So does this approach work to remap the airplane mode key on F10, which seems to be the only function key that you can’t change from the OS? (Disabling Flight Mode / Airplane Mode Function Key F10 - is it possible?).
I’m a bit confused by some of the complex ins and outs of this low level system-dependent stuff.
I concur with the poster there that the Airplane key is obsolete, and my goal would be:

remap the Airplane mode key on my Framework to “Home” (so “Home” is airplane key and “End” is the Framework cog, since I have no use for physical buttons for those features)

In particular, does anyone have an example that would do that, on a Framework 13, that I can run on Linux (Ubuntu 22.04).

I think not, as I understand it: You would need to have these remaps run in your initrd image as I believe that is what is providing the environment for you to type your LUKS password.

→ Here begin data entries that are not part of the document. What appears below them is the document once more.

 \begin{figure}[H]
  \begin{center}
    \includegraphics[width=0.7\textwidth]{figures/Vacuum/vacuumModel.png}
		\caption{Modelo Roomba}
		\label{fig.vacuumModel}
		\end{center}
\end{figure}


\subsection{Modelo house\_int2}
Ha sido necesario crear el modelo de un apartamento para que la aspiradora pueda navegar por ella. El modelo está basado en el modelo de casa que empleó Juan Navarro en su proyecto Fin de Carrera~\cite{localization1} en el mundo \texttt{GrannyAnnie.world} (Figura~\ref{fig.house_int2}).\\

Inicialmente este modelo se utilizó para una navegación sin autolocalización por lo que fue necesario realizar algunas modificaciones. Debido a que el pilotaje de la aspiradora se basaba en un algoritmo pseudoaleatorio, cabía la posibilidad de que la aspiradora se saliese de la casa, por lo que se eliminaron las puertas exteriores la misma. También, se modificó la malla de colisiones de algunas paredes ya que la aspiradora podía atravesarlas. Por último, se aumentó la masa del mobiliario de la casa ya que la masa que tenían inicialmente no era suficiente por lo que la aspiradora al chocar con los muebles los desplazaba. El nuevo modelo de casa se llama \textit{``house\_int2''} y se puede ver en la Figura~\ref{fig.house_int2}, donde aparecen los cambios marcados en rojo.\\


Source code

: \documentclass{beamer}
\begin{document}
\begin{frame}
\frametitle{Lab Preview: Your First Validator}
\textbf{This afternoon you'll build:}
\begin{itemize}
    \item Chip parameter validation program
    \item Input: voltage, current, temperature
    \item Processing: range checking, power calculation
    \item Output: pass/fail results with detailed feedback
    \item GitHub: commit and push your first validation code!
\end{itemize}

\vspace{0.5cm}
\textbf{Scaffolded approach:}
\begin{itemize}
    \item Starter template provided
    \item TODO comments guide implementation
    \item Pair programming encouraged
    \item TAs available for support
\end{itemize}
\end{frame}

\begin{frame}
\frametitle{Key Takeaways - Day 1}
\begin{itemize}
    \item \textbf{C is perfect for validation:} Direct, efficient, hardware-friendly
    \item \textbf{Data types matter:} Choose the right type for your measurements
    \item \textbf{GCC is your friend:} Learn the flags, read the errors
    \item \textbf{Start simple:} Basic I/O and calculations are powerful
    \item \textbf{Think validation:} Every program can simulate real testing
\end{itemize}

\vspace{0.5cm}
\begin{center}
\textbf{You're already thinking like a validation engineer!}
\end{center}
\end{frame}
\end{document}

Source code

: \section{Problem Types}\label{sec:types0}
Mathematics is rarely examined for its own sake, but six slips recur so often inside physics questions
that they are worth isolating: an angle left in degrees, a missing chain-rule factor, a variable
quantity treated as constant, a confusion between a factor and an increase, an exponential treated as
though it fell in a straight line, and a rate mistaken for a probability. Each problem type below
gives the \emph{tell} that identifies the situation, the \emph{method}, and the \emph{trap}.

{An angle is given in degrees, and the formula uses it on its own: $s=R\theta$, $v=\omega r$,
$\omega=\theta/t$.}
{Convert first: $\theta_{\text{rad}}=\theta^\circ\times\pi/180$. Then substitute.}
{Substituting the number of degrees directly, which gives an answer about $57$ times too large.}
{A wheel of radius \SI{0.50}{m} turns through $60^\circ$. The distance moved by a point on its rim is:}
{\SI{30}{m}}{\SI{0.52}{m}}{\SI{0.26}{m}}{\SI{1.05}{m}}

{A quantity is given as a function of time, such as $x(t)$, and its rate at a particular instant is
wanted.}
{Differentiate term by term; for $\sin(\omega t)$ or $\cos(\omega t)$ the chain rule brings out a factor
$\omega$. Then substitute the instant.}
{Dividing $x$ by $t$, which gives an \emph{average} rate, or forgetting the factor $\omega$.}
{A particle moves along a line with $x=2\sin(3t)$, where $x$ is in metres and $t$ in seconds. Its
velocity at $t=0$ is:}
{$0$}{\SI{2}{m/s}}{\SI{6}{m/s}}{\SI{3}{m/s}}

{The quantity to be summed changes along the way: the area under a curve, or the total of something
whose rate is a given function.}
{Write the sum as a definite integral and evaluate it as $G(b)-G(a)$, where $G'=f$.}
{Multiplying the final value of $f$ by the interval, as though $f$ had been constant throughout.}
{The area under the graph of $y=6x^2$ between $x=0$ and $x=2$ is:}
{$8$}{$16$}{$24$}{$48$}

Your normal systemd system services wouldn’t be run until after your LUKS partition has been decrypted.

(Same sort of thing as having an ssh server setup in your initrd so you can type your LUKS password remotely after a reboot - I may give doing remaps in initrd a try in my NixOS config at some point as nix should make automating this pretty easy). Presumably with this arrangement you could drop running these remaps during the system start and just run them on resume from sleep as they should persist in the EC’s memory after having been set by the initrd image which would always happen when booting.

This is the code here: EmbeddedController/board/hx20/keyboard_customization.c at 553827caae7134d45a0617af9c201e333eab9a26 · FrameworkComputer/EmbeddedController · GitHub

It works by checking if Fn is pressed and then calling a different function for HID stuff. I think all you have to do is move the F10 and the rfkill/airplane mode would move with it but I could be wrong. There is only the hid enum and no scancode listed so I am pretty sure.

I see that it is possible to change the key map/matrix temporarily until the EC reboots with commands. Why not just modify the EC code directly and flash the modified version so that it lasts until next update? This way a systemd job is not needed on every reboot.
Is modifying the keymap in EC firmware source code possible?

Havent tried it, but absolutely should be possible.

Drawbacks; will be wiped during BIOS update

could mess up your EC during flashing process - if you do, everything like e.g. the power button won’t work and the laptop can’t boot anymore. Would have to use clip-on programmer maybe to restore it.

Current method in this post is much safer.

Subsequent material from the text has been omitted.